Wednesday, March 25, 2009

Evil in the economy

Yesterday I saw this headline in Business Week: Wall Street's Economic Crimes Against Humanity. In the article, Shoshana Zuboff assails the moral judgment of the suit and tie folks who work on Wall Street in the 'banality of evil' in which they indulged. In shocking terms for a major article in Business Week, she pounds and the personal responsibility of those involved, and not merely of the gigantic entities for which they worked. For the first time in a long time, the word evil has entered the vocabulary of capitalism. It recalled to me this insightful section from Lesslie Newbigin:
"But to say that capitalism requires a certain kind of moral foundation is to say that capitalism cannot survive permanently in a purely secular society. To quote a recent writer, 'The disinterested devotion which was vital to the creation of the capitalist world order and to the public life of industrial nations and which rested on a religious idea-system appears to be a type of moral capital debt which is no longer being serviced.' but this means that capitalism cannot be a self-sustaining system.

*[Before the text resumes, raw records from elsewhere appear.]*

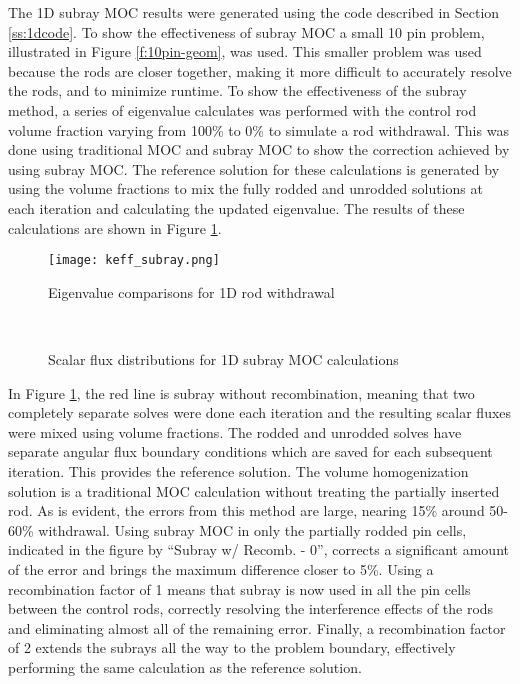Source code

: The 1D subray MOC results were generated using the code described in Section \ref{ss:1dcode}.  To show the effectiveness of subray MOC a small 10 pin problem, illustrated in Figure \ref{f:10pin-geom}, was used.  This smaller problem was used because the rods are closer together, making it more difficult to accurately resolve the rods, and to minimize runtime.  To show the effectiveness of the subray method, a series of eigenvalue calculates was performed with the control rod volume fraction varying from 100\% to 0\% to simulate a rod withdrawal.  This was done using traditional MOC and subray MOC to show the correction achieved by using subray MOC.  The reference solution for these calculations is generated by using the volume fractions to mix the fully rodded and unrodded solutions at each iteration and calculating the updated eigenvalue.  The results of these calculations are shown in Figure \ref{f:1d-subray-keff}.

\begin{figure}[h]
    \centering
    \texttt{[image: keff\_subray.png]}
    \caption{Eigenvalue comparisons for 1D rod withdrawal}\label{f:1d-subray-keff}
\end{figure}

\begin{figure}[!htb]
    \centering
    ~
    \caption{Scalar flux distributions for 1D subray MOC calculations}\label{f:1d-subray-scalflux}
\end{figure}

In Figure \ref{f:1d-subray-keff}, the red line is subray without recombination, meaning that two completely separate solves were done each iteration and the resulting scalar fluxes were mixed using volume fractions.  The rodded and unrodded solves have separate angular flux boundary conditions which are saved for each subsequent iteration.  This provides the reference solution.  The volume homogenization solution is a traditional MOC calculation without treating the partially inserted rod.  As is evident, the errors from this method are large, nearing 15\% around 50-60\% withdrawal.  Using subray MOC in only the partially rodded pin cells, indicated in the figure by ``Subray w/ Recomb. - 0'', corrects a significant amount of the error and brings the maximum difference closer to 5\%.  Using a recombination factor of 1 means that subray is now used in all the pin cells between the control rods, correctly resolving the interference effects of the rods and eliminating almost all of the remaining error.  Finally, a recombination factor of 2 extends the subrays all the way to the problem boundary, effectively performing the same calculation as the reference solution.

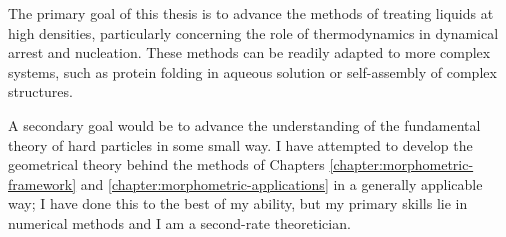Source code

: \documentclass[11pt,twoside]{report}
\def\includebibliography{}
\begin{document}
The primary goal of this thesis is to advance the methods of treating liquids at high densities, particularly concerning the role of thermodynamics in dynamical arrest and nucleation.
These methods can be readily adapted to more complex systems, such as protein folding in aqueous solution or self-assembly of complex structures.

A secondary goal would be to advance the understanding of the fundamental theory of hard particles in some small way.
I have attempted to develop the geometrical theory behind the methods of Chapters \ref{chapter:morphometric-framework} and \ref{chapter:morphometric-applications} in a generally applicable way;
I have done this to the best of my ability, but my primary skills lie in numerical methods and I am a second-rate theoretician.

\ifdefined\includebibliography
  \printbibliography
\fi
  
\end{document}
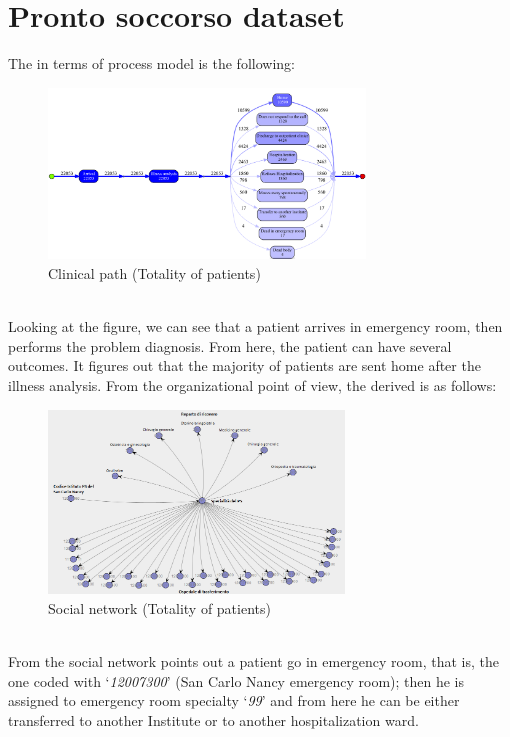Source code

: \section{Pronto soccorso dataset}\label{analysis:2}
The  in terms of process model is the following:
\begin{figure} [htbp]
\includegraphics[width=0.75\textwidth, keepaspectratio]{ProntoSoccorsoInductiveVisualMiner}
\caption{Clinical path (Totality of patients)}
\end{figure}\\
Looking at the figure, we can see that a patient arrives in emergency room, then performs the problem diagnosis. From here, the patient can have several outcomes. It figures out that the majority of patients are sent home after the illness analysis. From the organizational point of view, the  derived is as follows:
\begin{figure} [htbp]
\includegraphics[width=0.7\textwidth, keepaspectratio]{ProntoSoccorsoSocialNetwork}
\caption{Social network (Totality of patients)}
\end{figure}\\
From the social network points out a patient go in emergency room, that is, the one coded with `\textit{12007300}' (San Carlo Nancy emergency room); then he is assigned to emergency room specialty `\textit{99}' and from here he can be either transferred to another Institute or to another hospitalization ward.

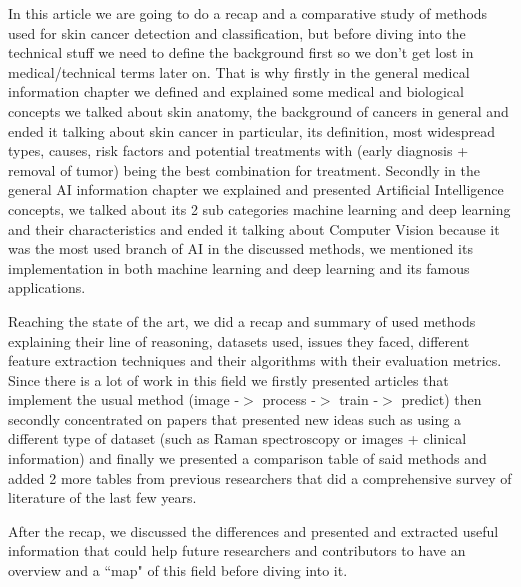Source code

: In this article we are going to do a recap and a comparative study of methods used for skin cancer detection and classification, but before diving into the technical stuff we need to define the background first so we don't get lost in medical/technical terms later on. That is why firstly in the general medical information chapter we defined and explained some medical and biological concepts we talked about skin anatomy, the background of cancers in general and ended it talking about skin cancer in particular, its definition, most widespread types, causes, risk factors and potential treatments with (early diagnosis + removal of tumor) being the best combination for treatment. Secondly in the general AI information chapter we explained and presented Artificial Intelligence concepts, we talked about its 2 sub categories machine learning and deep learning and their characteristics and ended it talking about Computer Vision because it was the most used branch of AI in the discussed methods, we mentioned its implementation in both machine learning and deep learning and its famous applications.

Reaching the state of the art, we did a recap and summary of used methods explaining their line of reasoning, datasets used, issues they faced, different feature extraction techniques and their algorithms with their evaluation metrics. Since there is a lot of work in this field we firstly presented articles that implement the usual method (image -$>$ process -$>$ train -$>$ predict) then secondly concentrated on papers that presented new ideas such as using a different type of dataset (such as Raman spectroscopy or images + clinical information) and finally we presented a comparison table of said methods and added 2 more tables from previous researchers that did a comprehensive survey of literature of the last few years.

After the recap, we discussed the differences and presented and extracted useful information that could help future researchers and contributors to have an overview and a ``map" of this field before diving into it.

It depends on the moral-cultural system and cannot be separated from it. But moral imperatives cannot operate merely as useful props for a profitable economic order. If they are not rooted in some belief about how the universe is in fact ordered, they collapse; and if they are so rooted, then the economic order cannot be isolated from their jurisdiction. If capitalism depends on the insights of a moral conscience, then that conscience has to have authority over the working of capitalist economics. (Foolishness to the Greeks p112).
Why is it that those whom Zuboff condemns so strongly were unaware of their banal evil? It certainly has to do with the mediation which Zuboff identifies in shielding them from those whom they exploited. But far more profoundly, the story that they had embraced - the story of limitless growth - was separated from the moral-cultural system which it rejected.

If there is to be real reform now, moral imperatives cannot be used merely as 'props for a profitable economic order.' They must be rooted in reality - which is precisely why Christians must engage in the public discourse about the purpose of society and economies. We testify to the One for whom, and by whom all things exist.